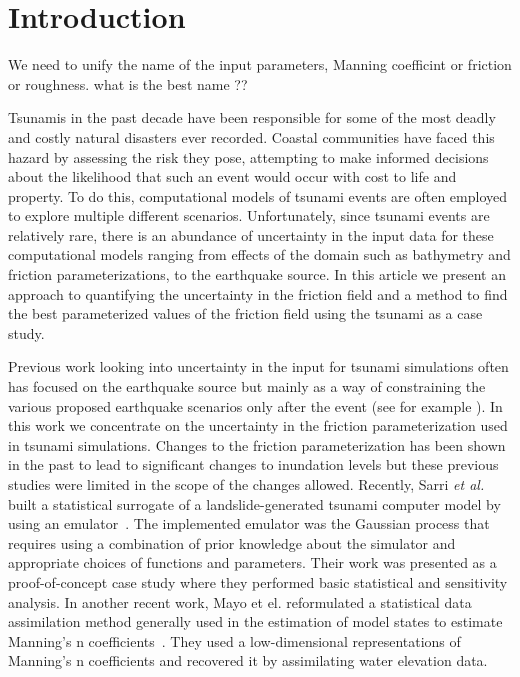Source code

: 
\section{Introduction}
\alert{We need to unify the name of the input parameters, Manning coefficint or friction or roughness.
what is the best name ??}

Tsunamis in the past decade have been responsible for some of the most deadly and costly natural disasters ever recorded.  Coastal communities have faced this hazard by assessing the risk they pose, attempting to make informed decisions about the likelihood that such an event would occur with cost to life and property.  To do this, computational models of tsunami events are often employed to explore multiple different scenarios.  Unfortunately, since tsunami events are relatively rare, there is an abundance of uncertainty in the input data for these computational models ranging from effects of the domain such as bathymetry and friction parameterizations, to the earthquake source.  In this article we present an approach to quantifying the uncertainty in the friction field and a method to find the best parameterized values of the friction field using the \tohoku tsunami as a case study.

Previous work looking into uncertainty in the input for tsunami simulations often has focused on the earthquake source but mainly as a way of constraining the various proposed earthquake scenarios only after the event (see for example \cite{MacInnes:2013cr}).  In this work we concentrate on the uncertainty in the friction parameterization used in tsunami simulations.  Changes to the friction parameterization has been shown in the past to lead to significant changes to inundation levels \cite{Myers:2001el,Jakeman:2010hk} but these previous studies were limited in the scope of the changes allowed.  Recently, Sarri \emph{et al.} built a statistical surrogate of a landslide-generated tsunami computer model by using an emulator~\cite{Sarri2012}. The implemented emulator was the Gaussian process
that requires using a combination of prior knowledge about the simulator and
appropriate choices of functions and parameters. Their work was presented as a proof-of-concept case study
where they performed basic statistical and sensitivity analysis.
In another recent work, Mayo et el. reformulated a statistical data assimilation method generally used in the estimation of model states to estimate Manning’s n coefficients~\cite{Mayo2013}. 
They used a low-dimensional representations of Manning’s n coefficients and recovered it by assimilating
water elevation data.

####################

#### [Try it]
Exactly the lines from the top of the entries through the line with "that requires using", inclusive, must be given again, with every picture omitted.

#### [Answer section]
Source code

: 
\section{Introduction}
\alert{We need to unify the name of the input parameters, Manning coefficint or friction or roughness.
what is the best name ??}

Tsunamis in the past decade have been responsible for some of the most deadly and costly natural disasters ever recorded.  Coastal communities have faced this hazard by assessing the risk they pose, attempting to make informed decisions about the likelihood that such an event would occur with cost to life and property.  To do this, computational models of tsunami events are often employed to explore multiple different scenarios.  Unfortunately, since tsunami events are relatively rare, there is an abundance of uncertainty in the input data for these computational models ranging from effects of the domain such as bathymetry and friction parameterizations, to the earthquake source.  In this article we present an approach to quantifying the uncertainty in the friction field and a method to find the best parameterized values of the friction field using the \tohoku tsunami as a case study.

Previous work looking into uncertainty in the input for tsunami simulations often has focused on the earthquake source but mainly as a way of constraining the various proposed earthquake scenarios only after the event (see for example \cite{MacInnes:2013cr}).  In this work we concentrate on the uncertainty in the friction parameterization used in tsunami simulations.  Changes to the friction parameterization has been shown in the past to lead to significant changes to inundation levels \cite{Myers:2001el,Jakeman:2010hk} but these previous studies were limited in the scope of the changes allowed.  Recently, Sarri \emph{et al.} built a statistical surrogate of a landslide-generated tsunami computer model by using an emulator~\cite{Sarri2012}. The implemented emulator was the Gaussian process
that requires using a combination of prior knowledge about the simulator and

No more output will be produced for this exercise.